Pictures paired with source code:
--
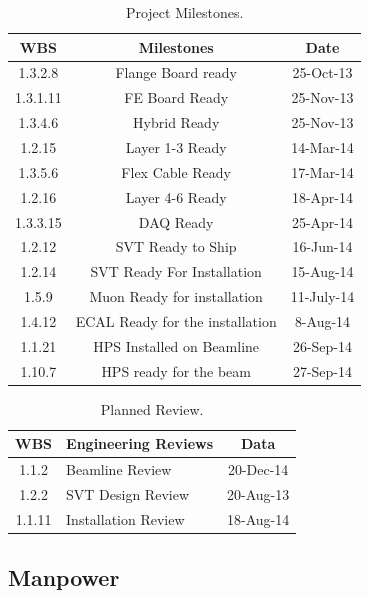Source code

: \begin{table}[htdp]
\caption{Project Milestones.}
\begin{center}
\begin{tabular}{|c|c|c|}
\hline
WBS & Milestones & Date\\
\hline\hline
1.3.2.8	&Flange Board ready	&25-Oct-13\\
\hline
1.3.1.11	&FE Board Ready&	25-Nov-13\\
\hline
1.3.4.6	&Hybrid Ready	&25-Nov-13\\
\hline
1.2.15	&Layer 1-3 Ready	&14-Mar-14 \\
\hline
1.3.5.6	&Flex Cable Ready	&17-Mar-14 \\
\hline
1.2.16	&Layer 4-6 Ready	&18-Apr-14 \\
\hline
1.3.3.15&	DAQ Ready	&25-Apr-14 \\
\hline
1.2.12&	SVT Ready to Ship	&16-Jun-14\\
\hline
1.2.14&	SVT Ready For Installation&	15-Aug-14\\
\hline
1.5.9	&Muon Ready for installation&	11-July-14\\
\hline
1.4.12&	ECAL Ready for the installation&	8-Aug-14\\
\hline
1.1.21&HPS Installed on Beamline&26-Sep-14 \\
\hline
1.10.7&	HPS ready for the beam&	27-Sep-14\\
\hline
\hline
\end{tabular}
\end{center}
\label{tb:milestones}
\end{table}%

\begin{table}[htdp]
\caption{Planned Review.}
\begin{center}
\begin{tabular}{|c|l|c|}
\hline
WBS&Engineering Reviews& Data\\
\hline
\hline
1.1.2 &	Beamline  Review&	20-Dec-14\\
\hline
1.2.2	&SVT Design Review	&20-Aug-13\\
\hline
1.1.11&	Installation Review	&18-Aug-14\\
\hline
\hline
\end{tabular}
\end{center}
\label{tb:reviews}
\end{table}%

\subsection{Manpower}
--
WHAT TO PRODUCE ->
Your answer should consist of each line of the data above in which the word "begin" occurs.

TASK SOLUTION ->
: \begin{table}[htdp]
\begin{center}
\begin{tabular}{|c|c|c|}
\begin{table}[htdp]
\begin{center}
\begin{tabular}{|c|l|c|}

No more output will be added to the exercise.